(after stating the facts). The amount sued for is admitted by the pleadings to be due and unpaid, and the judgment therefor will be affirmed.
We think, however, the court erred in dismissing the so-called interplea and in ordering the property in the hands of the sheriff to be sold and the proceeds to be applied to the satisfaction of the judgment. It will be noted that no evidence was introduced, and that judgment was rendered on the pleadings. It is insisted by counsel for appellee that the answer copied in our statement of facts is the separate answer of H. M. Hoffman. It does not so appear on its face; but, conceding it to be so, the pleading filed by the receiver was not an interplea but an answer. He was allowed to become a party to the suit, and the action of the court in-so doing was to substitute him as defendant in the place of Hoffman Investment Company. 5 Pomeroy’s Equity Jurisprudence (3 ed.) § 192. See also Buchanan v. Hicks, 98 Ark. 370.

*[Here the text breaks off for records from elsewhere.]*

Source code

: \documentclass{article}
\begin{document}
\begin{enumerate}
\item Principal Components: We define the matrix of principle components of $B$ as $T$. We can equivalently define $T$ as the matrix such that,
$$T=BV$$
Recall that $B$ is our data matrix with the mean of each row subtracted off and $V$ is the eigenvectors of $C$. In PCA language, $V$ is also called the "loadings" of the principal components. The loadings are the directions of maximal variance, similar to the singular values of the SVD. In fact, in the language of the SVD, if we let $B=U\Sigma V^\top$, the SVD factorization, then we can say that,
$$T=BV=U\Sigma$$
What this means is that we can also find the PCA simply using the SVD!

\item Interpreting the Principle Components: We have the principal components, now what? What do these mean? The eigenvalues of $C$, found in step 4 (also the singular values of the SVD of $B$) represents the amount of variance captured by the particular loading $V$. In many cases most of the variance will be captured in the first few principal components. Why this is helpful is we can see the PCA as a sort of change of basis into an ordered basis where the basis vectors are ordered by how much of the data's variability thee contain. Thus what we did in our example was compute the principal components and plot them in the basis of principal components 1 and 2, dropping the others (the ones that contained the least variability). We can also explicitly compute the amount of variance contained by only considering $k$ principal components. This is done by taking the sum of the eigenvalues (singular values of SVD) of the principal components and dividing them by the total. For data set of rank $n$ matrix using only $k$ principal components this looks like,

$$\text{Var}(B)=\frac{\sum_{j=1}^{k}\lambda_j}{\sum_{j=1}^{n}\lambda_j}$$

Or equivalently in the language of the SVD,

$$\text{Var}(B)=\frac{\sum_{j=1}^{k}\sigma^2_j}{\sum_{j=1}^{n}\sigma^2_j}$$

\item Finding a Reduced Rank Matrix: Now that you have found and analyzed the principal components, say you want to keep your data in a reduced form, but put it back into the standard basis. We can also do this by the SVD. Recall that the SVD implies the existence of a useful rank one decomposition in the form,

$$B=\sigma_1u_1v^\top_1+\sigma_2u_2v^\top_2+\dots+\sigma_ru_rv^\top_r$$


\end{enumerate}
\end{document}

Therefore the pleading filed by him was an answer. In it he alleges that the property was purchased by H. M. Hoffman, and was by -him sold to the Hoffman Investment Company. He denied that the property was in the hands of the original vendee when the specific attachment was sued out and levied on the property in question. This presented an issue of fact calling for the production of proof.

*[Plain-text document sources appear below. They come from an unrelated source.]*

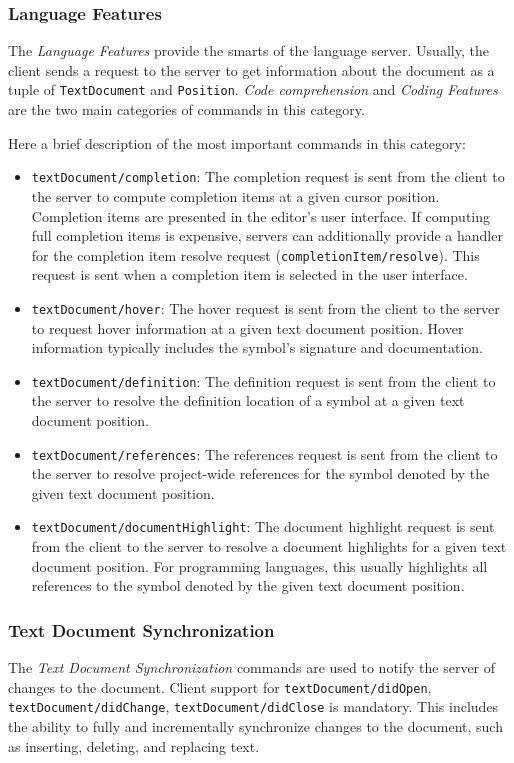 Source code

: \subsubsection{Language Features}\label{subsec:background:LanguageFeatures}
The \textit{Language Features} provide the smarts of the language server. Usually, the client sends a request to the server to get information about the document as a tuple of \texttt{TextDocument} and \texttt{Position}. \textit{Code comprehension} and \textit{Coding Features} are the two main categories of commands in this category.

Here a brief description of the most important commands in this category:
\begin{itemize}
    \item \texttt{textDocument/completion}: The completion request is sent from the client to the server to compute completion items at a given cursor position. Completion items are presented in the editor's user interface. If computing full completion items is expensive, servers can additionally provide a handler for the completion item resolve request (\texttt{completionItem/resolve}). This request is sent when a completion item is selected in the user interface.
    \item \texttt{textDocument/hover}: The hover request is sent from the client to the server to request hover information at a given text document position. Hover information typically includes the symbol's signature and documentation.
    \item \texttt{textDocument/definition}: The definition request is sent from the client to the server to resolve the definition location of a symbol at a given text document position.
    \item \texttt{textDocument/references}: The references request is sent from the client to the server to resolve project-wide references for the symbol denoted by the given text document position.
    \item \texttt{textDocument/documentHighlight}: The document highlight request is sent from the client to the server to resolve a document highlights for a given text document position. For programming languages, this usually highlights all references to the symbol denoted by the given text document position.
\end{itemize}

\subsubsection{Text Document Synchronization}\label{subsec:background:TextDocumentSynchronization}
The \textit{Text Document Synchronization} commands are used to notify the server of changes to the document. Client support for \texttt{textDocument/didOpen}, \texttt{textDocument/didChange}, \texttt{textDocument/didClose} is mandatory. This includes the ability to fully and incrementally synchronize changes to the document, such as inserting, deleting, and replacing text.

In construing our statute which gives the vendor a specific attachment for the purchase money, where the property is in the hands of the vendee, the court said: “As the statute expressly applies only to property remaining in possession of the vendee, it can not imply a right on the part of the plaintiff to follow the property in the hands of one who in good faith acquired from the vendee the possession and ownership.” Bridgeford v. Adams, 45 Ark. 136.
We think the answer of the receiver was sufficient to raise an issue upon this question, and to -put the plaintiff upon proof.
The judgment will be reversed, and the cause remanded for a new trial.